En revenant, il ne me quittait pas des yeux... Son regard me gênait. Prestement, je plongeais. Ah, comme cette eau fraîche me faisait du bien. Elle apaisait mes muscles meurtris par l'exercice. Je nageais appréciant le contact de l'eau sur ma peau. Les minutes passaient. J'allais devoir partir, mais n'avais aucune envie de quitter cette eau dans laquelle je me sentais si bien.

Sébastien était parti ranger la salle. J'entendais les portes se fermer. Il éteignait les lumières de l'entrée. Je m'apprêtais à sortir quand il entra dans la salle.

- Non, ne bouge pas, tu as l'air si bien...

Il ne m'en fallait pas plus pour rester. De nouveau, je plongeais et me laissais bercer par l'eau.

C'est alors que les choses se sont accélérées. Il enlevait son t.shirt et son jogging. Son corps que j'avais jusqu'alors imaginé, m'apparaissait. Il était beau, les épaules carrées, l'ensemble harmonieusement musclé. Il me souriait. A son tour il plongea et se retrouva rapidement à côté de moi. Je tremblais... Je n'avais pas froid, j'étais intimidée et en même temps je sentais le désir et la chaleur monter en moi. Je ne bougeais pas, j'attendais, je voulais voir ce qu'il allait se passer. Et il m'éclaboussa !!!

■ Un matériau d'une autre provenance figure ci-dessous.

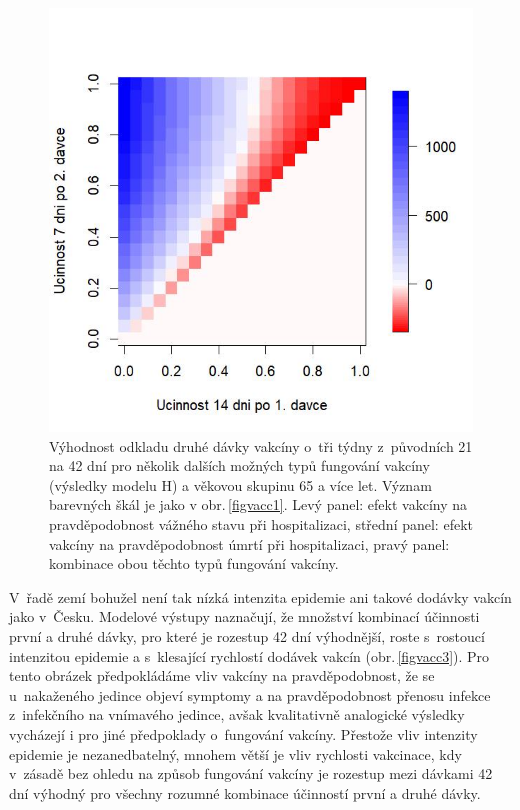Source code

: \begin{figure}[ht]
\begin{center}
\begin{minipage}[m]{0.3\linewidth}
		\end{minipage}
		\begin{minipage}[m]{0.3\linewidth}
			\includegraphics[width=\textwidth]{pic/JDL_DIFF_mean_T.jpg}
		\end{minipage}
	\end{center}
	\caption{Výhodnost odkladu druhé dávky vakcíny o~tři týdny z~původních 21 na 42 dní pro několik dalších možných typů fungování vakcíny (výsledky modelu H) a věkovou skupinu 65 a více let. Význam barevných škál je jako v obr.\,\ref{figvacc1}. Levý panel: efekt vakcíny na pravděpodobnost vážného stavu při hospitalizaci, střední panel: efekt vakcíny na pravděpodobnost úmrtí při hospitalizaci, pravý panel: kombinace obou těchto typů fungování vakcíny.}
	\label{figvacc2}
\end{figure}

V~řadě zemí bohužel není tak nízká intenzita epidemie ani takové dodávky vakcín jako v~Česku. Modelové výstupy naznačují, že množství kombinací účinnosti první a druhé dávky, pro které je rozestup 42 dní výhodnější, roste s~rostoucí intenzitou epidemie a s~klesající rychlostí dodávek vakcín (obr.\,\ref{figvacc3}). Pro tento obrázek předpokládáme vliv vakcíny na pravděpodobnost, že se u~nakaženého jedince objeví symptomy a na pravděpodobnost přenosu infekce z~infekčního na vnímavého jedince, avšak kvalitativně analogické výsledky vycházejí i pro jiné předpoklady o~fungování vakcíny. Přestože vliv intenzity epidemie je nezanedbatelný, mnohem větší je vliv rychlosti vakcinace, kdy v~zásadě bez ohledu na způsob fungování vakcíny je rozestup mezi dávkami 42 dní výhodný pro všechny rozumné kombinace účinností první a druhé dávky.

J'attendais un baiser de lui et lui, il jouait !!! Il m'attrapait par la taille et me faisait couler. Il riait. J'essayai de me défendre, de lui mettre la tête sous l'eau, mais je n'arrivais même pas à le déstabiliser... Nos deux corps se touchaient; cela ne le laissait pas indifférent, je le sentais.

Puis nos regards se sont croisés. Intenses, ils décrivaient chacun la même chose, la même envie. Alors, plus sérieux Sébastien se calmait et me dit :

" allons au jacuzzi ".

Il prit ma main et m'emmena. Docilement, je le suivais. Dans la salle, il faisait très chaud, chaleur humide... l'eau bouillonnait. Ensemble, nous sommes allés dans le bain. Chaque bulle mettait chacune de nos cellules en alerte. Nous nous installions l'un contre l'autre sur le dos, profitant du bouillonnement... Sébastien ne bougeait plus...

Qu'attendait-il ? Etait-il si timide ? Lui d'habitude si à l'aise dans la salle ? Alors je prenais l'initiative de poser ma main sur sa cuisse et remontait entre ses deux jambes. Bon sang! il bandait comme un dieu! Je sentais une belle verge bien gonflée qui patiemment attendait. Je m'asseyais à cheval sur lui, et tout en ondulant du bassin, je collais mes lèvres aux siennes dans un langoureux baiser qu'il me rendait avidement. Le contact de l'eau exacerbait tous nos sens. Nos mains se baladaient en de sublimes caresses.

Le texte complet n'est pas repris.